Problem
Filter the records down to the lines that hold the word "returned", and copy each of those lines.
◇ ◇ ◇
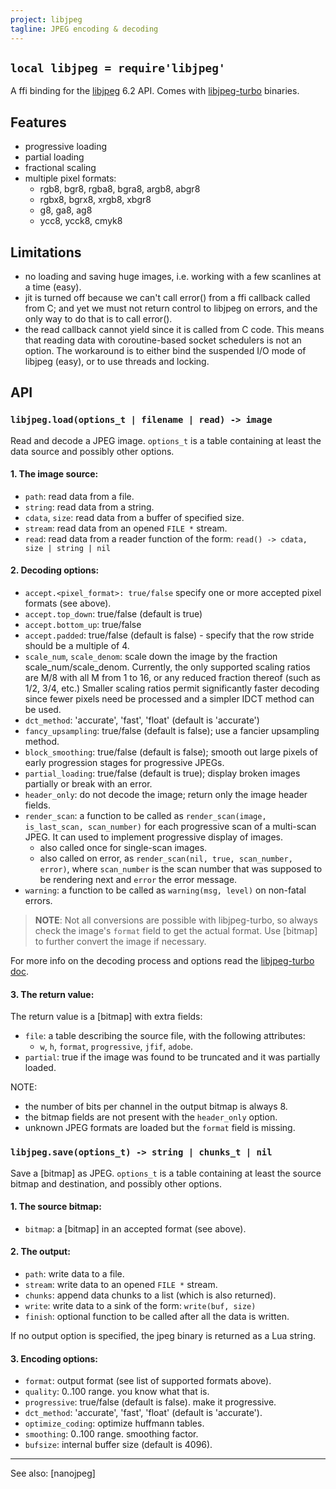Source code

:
 ```yaml
---
project: libjpeg
tagline: JPEG encoding & decoding
---
```


## `local libjpeg = require'libjpeg'`

A ffi binding for the [libjpeg][libjpeg-home] 6.2 API.
Comes with [libjpeg-turbo] binaries.

## Features

  * progressive loading
  * partial loading
  * fractional scaling
  * multiple pixel formats:
    * rgb8, bgr8, rgba8, bgra8, argb8, abgr8
    * rgbx8, bgrx8, xrgb8, xbgr8
    * g8, ga8, ag8
    * ycc8, ycck8, cmyk8

## Limitations

  * no loading and saving huge images, i.e. working with a few scanlines
  at a time (easy).
  * jit is turned off because we can't call error() from a ffi callback
  called from C; and yet we must not return control to libjpeg on errors,
  and the only way to do that is to call error().
  * the read callback cannot yield since it is called from C code.
  This means that reading data with coroutine-based socket schedulers
  is not an option. The workaround is to either bind the suspended I/O
  mode of libjpeg (easy), or to use threads and locking.

## API

### `libjpeg.load(options_t | filename | read) -> image`

Read and decode a JPEG image. `options_t` is a table containing at least
the data source and possibly other options.

#### 1. The image source:

  * `path`: read data from a file.
  * `string`: read data from a string.
  * `cdata`, `size`: read data from a buffer of specified size.
  * `stream`: read data from an opened `FILE *` stream.
  * `read`: read data from a reader function of the form:
		`read() -> cdata, size | string | nil`

#### 2. Decoding options:

  * `accept.<pixel_format>: true/false` specify one or more accepted
pixel formats (see above).
  * `accept.top_down`: true/false (default is true)
  * `accept.bottom_up`: true/false
  * `accept.padded`: true/false (default is false) - specify that the row
stride should be a multiple of 4.
  * `scale_num`, `scale_denom`: scale down the image by the fraction
scale_num/scale_denom. Currently, the only supported scaling ratios are
M/8 with all M from 1 to 16, or any reduced fraction thereof
(such as 1/2, 3/4, etc.) Smaller scaling ratios permit significantly
faster decoding since fewer pixels need be processed and a simpler
IDCT method can be used.
  * `dct_method`: 'accurate', 'fast', 'float' (default is 'accurate')
  * `fancy_upsampling`: true/false (default is false); use a fancier upsampling
method.
  * `block_smoothing`: true/false (default is false); smooth out large pixels
of early progression stages for progressive JPEGs.
  * `partial_loading`: true/false (default is true); display broken images
partially or break with an error.
  * `header_only`: do not decode the image; return only the image header fields.
  * `render_scan`: a function to be called as
  `render_scan(image, is_last_scan, scan_number)` for each progressive scan
  of a multi-scan JPEG. It can used to implement progressive display of images.
    * also called once for single-scan images.
    * also called on error, as `render_scan(nil, true, scan_number, error)`,
    where `scan_number` is the scan number that was supposed to be rendering
    next and `error` the error message.
  * `warning`: a function to be called as `warning(msg, level)` on non-fatal errors.

> __NOTE__: Not all conversions are possible with libjpeg-turbo,
so always check the image's `format` field to get the actual format.
Use [bitmap] to further convert the image if necessary.

For more info on the decoding process and options read the [libjpeg-turbo doc].

#### 3. The return value:

The return value is a [bitmap] with extra fields:

  * `file`: a table describing the source file, with the following attributes:
	  * `w`, `h`, `format`, `progressive`, `jfif`, `adobe`.
  * `partial`: true if the image was found to be truncated and it was
  partially loaded.

NOTE:

  * the number of bits per channel in the output bitmap is always 8.
  * the bitmap fields are not present with the `header_only` option.
  * unknown JPEG formats are loaded but the `format` field is missing.


### `libjpeg.save(options_t) -> string | chunks_t | nil`

Save a [bitmap] as JPEG. `options_t` is a table containing at least
the source bitmap and destination, and possibly other options.

#### 1. The source bitmap:

  * `bitmap`: a [bitmap] in an accepted format (see above).

#### 2. The output:

  * `path`: write data to a file.
  * `stream`: write data to an opened `FILE *` stream.
  * `chunks`: append data chunks to a list (which is also returned).
  * `write`: write data to a sink of the form:
		`write(buf, size)`
  * `finish`: optional function to be called after all the data is written.

If no output option is specified, the jpeg binary is returned as a Lua string.

#### 3. Encoding options:

  * `format`: output format (see list of supported formats above).
  * `quality`: 0..100 range. you know what that is.
  * `progressive`: true/false (default is false). make it progressive.
  * `dct_method`: 'accurate', 'fast', 'float' (default is 'accurate').
  * `optimize_coding`: optimize huffmann tables.
  * `smoothing`: 0..100 range. smoothing factor.
  * `bufsize`: internal buffer size (default is 4096).


----
See also: [nanojpeg]

[libjpeg-home]:       http://libjpeg.sourceforge.net/
[libjpeg-turbo]:      http://www.libjpeg-turbo.org/
[libjpeg-turbo doc]:  http://sourceforge.net/p/libjpeg-turbo/code/HEAD/tree/trunk/libjpeg.txt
◇ ◇ ◇
Answer space
  * `chunks`: append data chunks to a list (which is also returned).
If no output option is specified, the jpeg binary is returned as a Lua string.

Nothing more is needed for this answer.